Daniel Barbosa

Breviário de introspecções musicais XVII

Publicado em: Sex, 26/08/16 - 03h00

Eram três garotos na faixa dos 12 ou 13 anos que gostavam de rock e resolveram montar uma banda. O primeiro passo seria, naturalmente, comprar os instrumentos. Como garotos na faixa dos 12 ou 13 anos normalmente não têm renda própria para simplesmente ir na loja e comprar um instrumento, foram pedir para seus respectivos progenitores de presente uma guitarra, um baixo e uma bateria, a formação que eles consideravam elementar para uma banda de rock. Nascidos em famílias humildes, os três amigos ouviram de seus pais que não tinham dinheiro para gastar com aquilo, o que era bastante procedente, porque, afinal, instrumento musical sempre foi uma coisa cara, talvez com exceção da prosaica flauta doce, mas flauta doce não é uma coisa rock and roll.

O revés não desanimou os garotos, que, tenazes em seu desejo, resolveram construir seus próprios instrumentos. O problema é que nenhum deles tinha dotes de luthier. Ainda assim, foram à serraria mais próxima de onde moravam, já que eram vizinhos de bairro, e voltaram para casa levando sobras de madeira de vários tipos e formatos. Uma ripa de estrado de cama foi pregada a uma placa dupla de compensado, que os três garotos sequer tiveram o cuidado de cortar na forma curvilínea que instrumentos de cordas costumam ter, e isso virou o braço e o corpo da guitarra. Seis pregos na extremidade da ripa e outros seis no meio da placa de compensado quadrada bastaram para que fossem toscamente amarradas as seis cordas, que, estas sim, tiveram que ser compradas, para isso a mesada até que dava.

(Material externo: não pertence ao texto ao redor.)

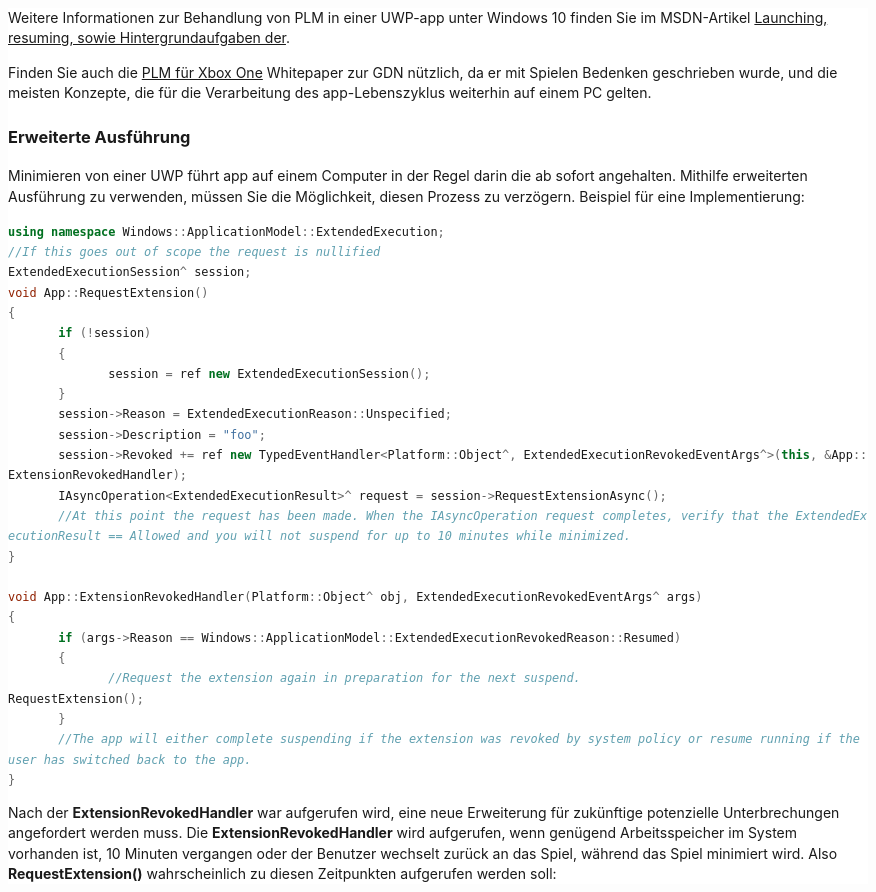Weitere Informationen zur Behandlung von PLM in einer UWP-app unter Windows 10 finden Sie im MSDN-Artikel [Launching, resuming, sowie Hintergrundaufgaben der](https://msdn.microsoft.com/library/windows/apps/xaml/mt227652.aspx).

Finden Sie auch die [PLM für Xbox One](https://developer.xboxlive.com/en-us/platform/development/education/Documents/PLM%20for%20Xbox%20One.aspx) Whitepaper zur GDN nützlich, da er mit Spielen Bedenken geschrieben wurde, und die meisten Konzepte, die für die Verarbeitung des app-Lebenszyklus weiterhin auf einem PC gelten.

<a name="_Extended_execution"></a>

### <a name="extended-execution"></a>Erweiterte Ausführung

Minimieren von einer UWP führt app auf einem Computer in der Regel darin die ab sofort angehalten. Mithilfe erweiterten Ausführung zu verwenden, müssen Sie die Möglichkeit, diesen Prozess zu verzögern. Beispiel für eine Implementierung:

```cpp
using namespace Windows::ApplicationModel::ExtendedExecution;
//If this goes out of scope the request is nullified
ExtendedExecutionSession^ session;
void App::RequestExtension()
{
       if (!session)
       {
              session = ref new ExtendedExecutionSession();
       }
       session->Reason = ExtendedExecutionReason::Unspecified;
       session->Description = "foo";
       session->Revoked += ref new TypedEventHandler<Platform::Object^, ExtendedExecutionRevokedEventArgs^>(this, &App::ExtensionRevokedHandler);
       IAsyncOperation<ExtendedExecutionResult>^ request = session->RequestExtensionAsync();
       //At this point the request has been made. When the IAsyncOperation request completes, verify that the ExtendedExecutionResult == Allowed and you will not suspend for up to 10 minutes while minimized.
}

void App::ExtensionRevokedHandler(Platform::Object^ obj, ExtendedExecutionRevokedEventArgs^ args)
{
       if (args->Reason == Windows::ApplicationModel::ExtendedExecutionRevokedReason::Resumed)
       {
              //Request the extension again in preparation for the next suspend.
RequestExtension();
       }
       //The app will either complete suspending if the extension was revoked by system policy or resume running if the user has switched back to the app.
}

```

Nach der **ExtensionRevokedHandler** war aufgerufen wird, eine neue Erweiterung für zukünftige potenzielle Unterbrechungen angefordert werden muss. Die **ExtensionRevokedHandler** wird aufgerufen, wenn genügend Arbeitsspeicher im System vorhanden ist, 10 Minuten vergangen oder der Benutzer wechselt zurück an das Spiel, während das Spiel minimiert wird. Also **RequestExtension()** wahrscheinlich zu diesen Zeitpunkten aufgerufen werden soll:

A construção do baixo seguiu o mesmo procedimento. Obviamente que estes instrumentos não emitiam qualquer som, mas se prestavam à mímica, o que já era um entretenimento razoável para aqueles três garotos. Nos arremedos de ensaio que faziam só se ouvia o baticum caótico da bateria, que, dada a dificuldade de se construir uma, mesmo cenográfica, foi montada com baldes, latões e tampas de panela.
A persistência com que aqueles três garotos mantinham os encontros destinados aos bizarros ensaios acabou, afinal, por comover seus pais. Com o tempo necessário para se juntar umas economias, cada um deles foi, aos poucos, sendo presenteado com o correspondente instrumento de verdade. Foi um júbilo compartilhado no dia em que o garoto que tocava guitarra ganhou, de fato, uma guitarra, uma Gianini Sonic, a mais reles do mercado, mas, enfim, uma guitarra. Algum tempo depois, o garoto que tocava baixo também ganhou um baixo. E o garoto da bateria, por se tratar de um instrumento mais caro, foi montando a sua, de verdade, em doses homeopática: primeiro a caixa, depois um prato, depois um bumbo, e assim por diante. Os amplificadores também acabaram por ser comprados um tempo depois.
Passados dois ou três anos do início daquela brincadeira, os garotos estavam finalmente reunidos com instrumentos de verdade em punho, prontos para começar um primeiro ensaio de fato, ainda que nenhum deles soubesse tocar nada. “Com o tempo a gente aprende”, pensaram. Faltava – isso sim uma coisa urgente – um nome para a banda, mas essa é outra história, que fica para uma próxima ocasião.